© Conteúdo protegido por direitos autorais

IA e clima

A IA tem muita sede: especialista explica o consumo e como calcular a ‘pegada hídrica’ ao usar chatbots

por Leo S. Lo | Reitor de biblioteconomia, conselheiro de educação em IA e professor, Universidade da Virgínia / EUA



Cada conversa curta com IA pode consumir até 500 ml de água, somando bilhões de litros por dia em todo o mundo. A pegada hídrica da IA varia conforme o modelo, a infraestrutura de energia e o clima local, exigindo mais transparência e escolhas sustentáveis.



Os sistemas de IA (inteligência artificial) têm muita sede, chegando a consumir até 500 mililitros de água –  o equivalente uma garrafinha individual – para cada conversa curta  de um usuário com a versão ChatGPT-3 da OpenAI.

Eles usam aproximadamente a mesma quantidade de água para redigir uma mensagem de e-mail de 100 palavras.

O cálculo inclui a água usada para resfriar os servidores do data center e a que é consumida nas usinas de energia que geram a eletricidade para que eles funcionem.

Mas o estudo que fez os cálculos também apontou que o uso de água dos sistemas de IA pode variar muito, dependendo de onde e quando o computador que responde à consulta está sendo utilizado.

A experiência em pesquisa na área de biblioteconomia e docência em educação ensinou que compreender a IA não se limita a saber escrever bons prompts. A compreensão da tecnologia também exige saber mais sobre sua infraestrutura, as compensações e as escolhas cidadãs em torno de seu uso.

Muitas pessoas acham que a IA é essencialmente prejudicial, especialmente devido a manchetes na imprensa apontando sua grande pegada ambiental decorrente do consumo de energia e água.

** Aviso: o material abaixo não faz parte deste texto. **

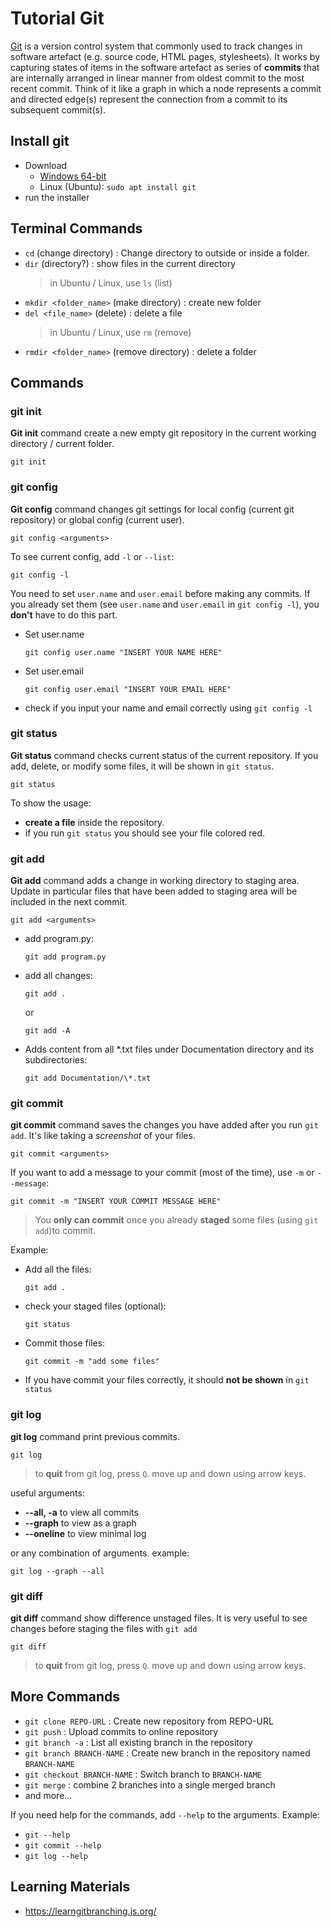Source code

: # Tutorial Git

[Git](https://git-scm.com) is a version control system that commonly used
to track changes in software artefact (e.g. source code, HTML pages, stylesheets).
It works by capturing states of items in the software artefact as series of
**commits** that are internally arranged in linear manner from oldest commit to the
most recent commit. Think of it like a graph in which a node represents a commit and
directed edge(s) represent the connection from a commit to its subsequent commit(s).

## Install git

- Download
  - [Windows 64-bit](https://github.com/git-for-windows/git/releases/download/v2.23.0.windows.1/Git-2.23.0-64-bit.exe)
  - Linux (Ubuntu): `sudo apt install git`
- run the installer

## Terminal Commands

- `cd` (change directory) : Change directory to outside or inside a folder.
- `dir` (directory?) : show files in the current directory
  > in Ubuntu / Linux, use `ls` (list)
- `mkdir <folder_name>` (make directory) : create new folder
- `del <file_name>` (delete) : delete a file
  > in Ubuntu / Linux, use `rm` (remove)
- `rmdir <folder_name>` (remove directory) : delete a folder

## Commands

### git init

**Git init** command create a new empty git repository in the current working directory /
current folder.

```
git init
```

### git config

**Git config** command changes git settings for local config (current git repository)
or global config (current user).

```
git config <arguments>
```

To see current config, add `-l` or `--list`:

```
git config -l
```

You need to set `user.name` and `user.email` before making any commits.
If you already set them (see `user.name` and `user.email` in `git config -l`),
you **don't** have to do this part.

- Set user.name

  ```
  git config user.name "INSERT YOUR NAME HERE"
  ```

- Set user.email

  ```
  git config user.email "INSERT YOUR EMAIL HERE"
  ```

- check if you input your name and email correctly using `git config -l`

### git status

**Git status** command checks current status of the current repository.
If you add, delete, or modify some files, it will be shown in `git status`.

```
git status
```

To show the usage:

- **create a file** inside the repository.
- if you run `git status` you should see your file colored red.

### git add

**Git add** command adds a change in working directory to staging area.
Update in particular files that have been added to staging area will be included in the next commit.

```
git add <arguments>
```

- add program.py:

  ```
  git add program.py
  ```

- add all changes:

  ```
  git add .
  ```

  or

  ```
  git add -A
  ```

- Adds content from all \*.txt files under Documentation directory and its subdirectories:

  ```
  git add Documentation/\*.txt
  ```

### git commit

**git commit** command saves the changes you have added after you run `git add`.
It's like taking a _screenshot_ of your files.

```
git commit <arguments>
```

If you want to add a message to your commit (most of the time), use `-m` or `--message`:

```
git commit -m "INSERT YOUR COMMIT MESSAGE HERE"
```

> You **only can commit** once you already **staged** some files (using `git add`)to commit.

Example:

- Add all the files:

  ```
  git add .
  ```

- check your staged files (optional):

  ```
  git status
  ```

- Commit those files:

  ```
  git commit -m "add some files"
  ```

- If you have commit your files correctly, it should **not be shown** in `git status`

### git log

**git log** command print previous commits.

```
git log
```

> to **quit** from git log, press `Q`. move up and down using arrow keys.

useful arguments:

- **--all, -a** to view all commits
- **--graph** to view as a graph
- **--oneline** to view minimal log

or any combination of arguments. example:

```
git log --graph --all
```

### git diff

**git diff** command show difference unstaged files. It is very useful to see
changes before staging the files with `git add`

```
git diff
```

> to **quit** from git log, press `Q`. move up and down using arrow keys.

## More Commands

- `git clone REPO-URL` : Create new repository from REPO-URL
- `git push` : Upload commits to online repository
- `git branch -a` : List all existing branch in the repository
- `git branch BRANCH-NAME` : Create new branch in the repository named `BRANCH-NAME`
- `git checkout BRANCH-NAME` : Switch branch to `BRANCH-NAME`
- `git merge` : combine 2 branches into a single merged branch
- and more...

If you need help for the commands, add `--help` to the arguments. Example:

- `git --help`
- `git commit --help`
- `git log --help`

## Learning Materials

- https://learngitbranching.js.org/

Esses efeitos são reais, mas representam apenas parte da história.

Quando as pessoas deixam de ver a IA como simplesmente um dreno de recursos e passam a tentar entender sua pegada individual real, de onde vêm os efeitos, como eles variam e o que pode ser feito pelo próprio usuário para reduzi-los, elas ficam mais capacitadas a fazer escolhas que equilibram a inovação com a sustentabilidade.

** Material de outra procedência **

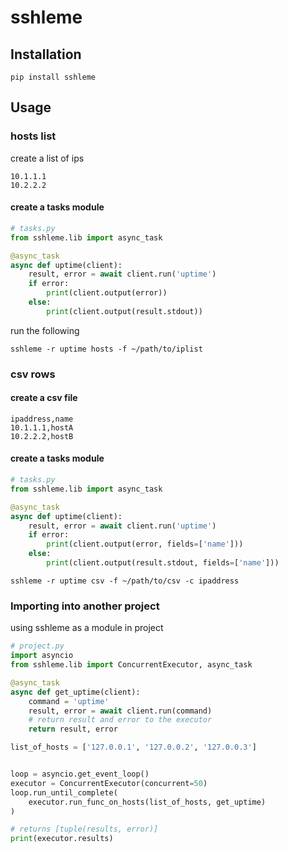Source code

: # sshleme

## Installation

```commandline
pip install sshleme
```


## Usage

### hosts list

create a list of ips
```text
10.1.1.1
10.2.2.2

```

#### create a tasks module
```python
# tasks.py
from sshleme.lib import async_task

@async_task
async def uptime(client):
    result, error = await client.run('uptime')
    if error:
        print(client.output(error))
    else:
        print(client.output(result.stdout))

```

run the following
```commandline
sshleme -r uptime hosts -f ~/path/to/iplist
```

### csv rows

#### create a csv file
```text
ipaddress,name
10.1.1.1,hostA
10.2.2.2,hostB

```

#### create a tasks module
```python
# tasks.py
from sshleme.lib import async_task

@async_task
async def uptime(client):
    result, error = await client.run('uptime')
    if error:
        print(client.output(error, fields=['name']))
    else:
        print(client.output(result.stdout, fields=['name']))

```

```commandline
sshleme -r uptime csv -f ~/path/to/csv -c ipaddress
```

### Importing into another project

using sshleme as a module in project

```python
# project.py
import asyncio
from sshleme.lib import ConcurrentExecutor, async_task

@async_task
async def get_uptime(client):
    command = 'uptime'
    result, error = await client.run(command)
    # return result and error to the executor
    return result, error

list_of_hosts = ['127.0.0.1', '127.0.0.2', '127.0.0.3']


loop = asyncio.get_event_loop()
executor = ConcurrentExecutor(concurrent=50)
loop.run_until_complete(
    executor.run_func_on_hosts(list_of_hosts, get_uptime)
)

# returns [tuple(results, error)]
print(executor.results)

```
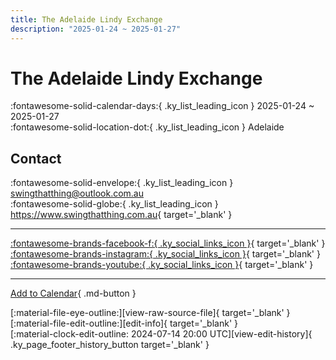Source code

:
 ```yaml
---
title: The Adelaide Lindy Exchange
description: "2025-01-24 ~ 2025-01-27"
---
```


# The Adelaide Lindy Exchange 

:fontawesome-solid-calendar-days:{ .ky_list_leading_icon } 2025-01-24 ~ 2025-01-27  
:fontawesome-solid-location-dot:{ .ky_list_leading_icon } Adelaide  

## Contact

:fontawesome-solid-envelope:{ .ky_list_leading_icon } <swingthatthing@outlook.com.au>  
:fontawesome-solid-globe:{ .ky_list_leading_icon } <https://www.swingthatthing.com.au>{ target='_blank' }  

---

 [:fontawesome-brands-facebook-f:{ .ky_social_links_icon }](https://www.facebook.com/swingthatthingadl){ target='_blank' } [:fontawesome-brands-instagram:{ .ky_social_links_icon }](https://instagram.com/swingthatthingadl){ target='_blank' } [:fontawesome-brands-youtube:{ .ky_social_links_icon }](https://youtube.com/@swingthatthingadelaide1869){ target='_blank' }

---

[Add to Calendar](https://swing.news/ics/en/2025/au/the-adelaide-lindy-exchange-2025.ics){ .md-button }

<div class="ky_page_footer" markdown>
<div class="ky_page_footer_trailing" markdown="span">
[:material-file-eye-outline:][view-raw-source-file]{ target='_blank' }
[:material-file-edit-outline:][edit-info]{ target='_blank' }
</div>
<div class="ky_page_footer_leading" markdown="span">
[:material-clock-edit-outline: 2024-07-14 20:00 UTC][view-edit-history]{ .ky_page_footer_history_button target='_blank' }
</div>
</div>

[view-raw-source-file]: https://github.com/swingdance/events/blob/main/2025/au/the-adelaide-lindy-exchange-2025.json "View Raw Source File"
[edit-info]: https://github.com/swingdance/events/issues/new?assignees=&labels=update+event&projects=&template=03-update_entity.yml&title=%5B2025%2Fau%5D%20The%20Adelaide%20Lindy%20Exchange&region=au&year=2025&id=the-adelaide-lindy-exchange-2025&name=The%20Adelaide%20Lindy%20Exchange&org_id= "Edit Info"

[view-edit-history]: https://github.com/swingdance/events/commits/main/2025/au/the-adelaide-lindy-exchange-2025.json "View Edit History"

Como funciona o consumo de água da IA

Por trás de cada consulta feita por um usuário a um chatbot de IA generativa existem dois fluxos de uso de água.

O primeiro é o resfriamento no local de servidores, os computadores potentes que geram enormes quantidades de calor. Eles geralmente usam torres de resfriamento evaporativo – pulverizadores gigantes que lançam vapor de água sobre tubos quentes ou reservatórios abertos.

A evaporação leva embora o calor, mas a água utilizada para isso é proveniente da rede de abastecimento de água local, como um rio, um reservatório ou um aquífero. Outros sistemas de refrigeração podem usar menos água, mas mais eletricidade.

O segundo fluxo é usado pelas usinas que geram a eletricidade para alimentar o data center. Usinas de carvão, gás e nucleares demandam grandes volumes de água para ciclos de vapor e resfriamento.

A energia hidrelétrica também usa quantidades significativas de água, que evapora dos reservatórios. As usinas solares concentradas, que funcionam mais como usinas de energia a vapor tradicionais, podem exigir consumo intensivo de água se dependerem de resfriamento úmido.

Por outro lado, turbinas eólicas e painéis solares quase não usam água depois de construídos, além daquela empregada para a limpeza periódica.

Clima e tempo importam

O uso da água muda drasticamente com a localização. Um data center na Irlanda fria e úmida geralmente pode contar com ar externo ou resfriadores e funcionar por meses com o mínimo de uso de água.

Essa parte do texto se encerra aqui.